8 tomatillos, husked and rinsed
2 jalapeños quartered and seeded
1 onion - ½ quartered & ½ chopped
4 cloves garlic - 2 chopped and 2 whole
1 handful cilantro leaves coarsely chopped
1 lime juiced
2 cups shredded cooked chicken - about 6-8 tenderloins
½ package crumbled queso fresco
1 potato cubed
1 package pie crust (2 crusts)
1 egg beaten with a dash of water for eggwash
¼ cup flour for dusting
olive oil
1 tsp butter

Prepare shredded chicken: Preheat oven to 400°. Bake the chicken tenderloins for 45 minutes or until golden brown. Set chicken aside and allow to cool. After the chicken cools, shred it along the grain using two forks.

Prepare the Verde Sauce: bring tomatillos, jalapeños, ½ onion quarters and 2 whole garlic cloves in a medium pot of water to a boil. Simmer 10 to 15 minutes or until tomatillos are soft; test with a fork or toothpick. When ready, allow the vegetables to cool somewhat and place in a blender with ¼ cup water, lime juice and cilantro. Pureé the mixture to a coarse consistency and set aside.

Prepare the Filling: Combine the potato cubes, the½ chopped onion and the remaining chopped garlic cloves in a skillet with two turns of olive oil and the butter; fry for 10 to 15 minutes or until potatoes begin to soften. Then add the shredded chicken and crumble the cheese into the pan. Mix in a third (one cup) of the verde sauce and stir together. Remove from heat.

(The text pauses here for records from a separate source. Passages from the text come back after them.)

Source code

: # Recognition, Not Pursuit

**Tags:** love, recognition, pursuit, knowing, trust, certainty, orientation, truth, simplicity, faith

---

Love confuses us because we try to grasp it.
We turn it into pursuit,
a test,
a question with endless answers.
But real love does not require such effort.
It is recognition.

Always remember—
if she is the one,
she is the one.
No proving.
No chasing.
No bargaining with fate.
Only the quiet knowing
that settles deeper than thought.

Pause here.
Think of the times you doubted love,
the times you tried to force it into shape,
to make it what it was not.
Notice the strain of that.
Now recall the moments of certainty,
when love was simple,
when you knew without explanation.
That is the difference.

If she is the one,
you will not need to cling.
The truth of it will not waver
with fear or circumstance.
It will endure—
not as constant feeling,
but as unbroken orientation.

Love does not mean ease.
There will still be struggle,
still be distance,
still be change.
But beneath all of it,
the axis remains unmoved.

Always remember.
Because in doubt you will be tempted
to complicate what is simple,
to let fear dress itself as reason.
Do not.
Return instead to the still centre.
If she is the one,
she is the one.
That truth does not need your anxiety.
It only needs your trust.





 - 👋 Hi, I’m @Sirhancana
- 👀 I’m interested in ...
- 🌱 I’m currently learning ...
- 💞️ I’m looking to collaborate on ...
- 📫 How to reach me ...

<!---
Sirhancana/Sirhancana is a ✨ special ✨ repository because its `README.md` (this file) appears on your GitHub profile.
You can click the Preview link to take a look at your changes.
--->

Prepare the Empanadas: Preheat the oven to 375°. Dust the pie crusts with flour. Cut six five-inch diameter pastry circles. Apply the eggwash to the outer ½ inch of each circle. Place a heaping tablespoon of the filling on each circle, slightly off-center. Fold the pastry to form a semi circle and crimp the outer ½ inch with a fork. Puncture the top of each empanada with the fork in several places to allow steam to escape. Prepare a cookie sheet with a thin layer of butter or oil. Place the empanadas on the cookie sheet and top each empanada with the eggwash. Bake for 30 minutes, or until golden brown. Serve topped with the remaining verde sauce.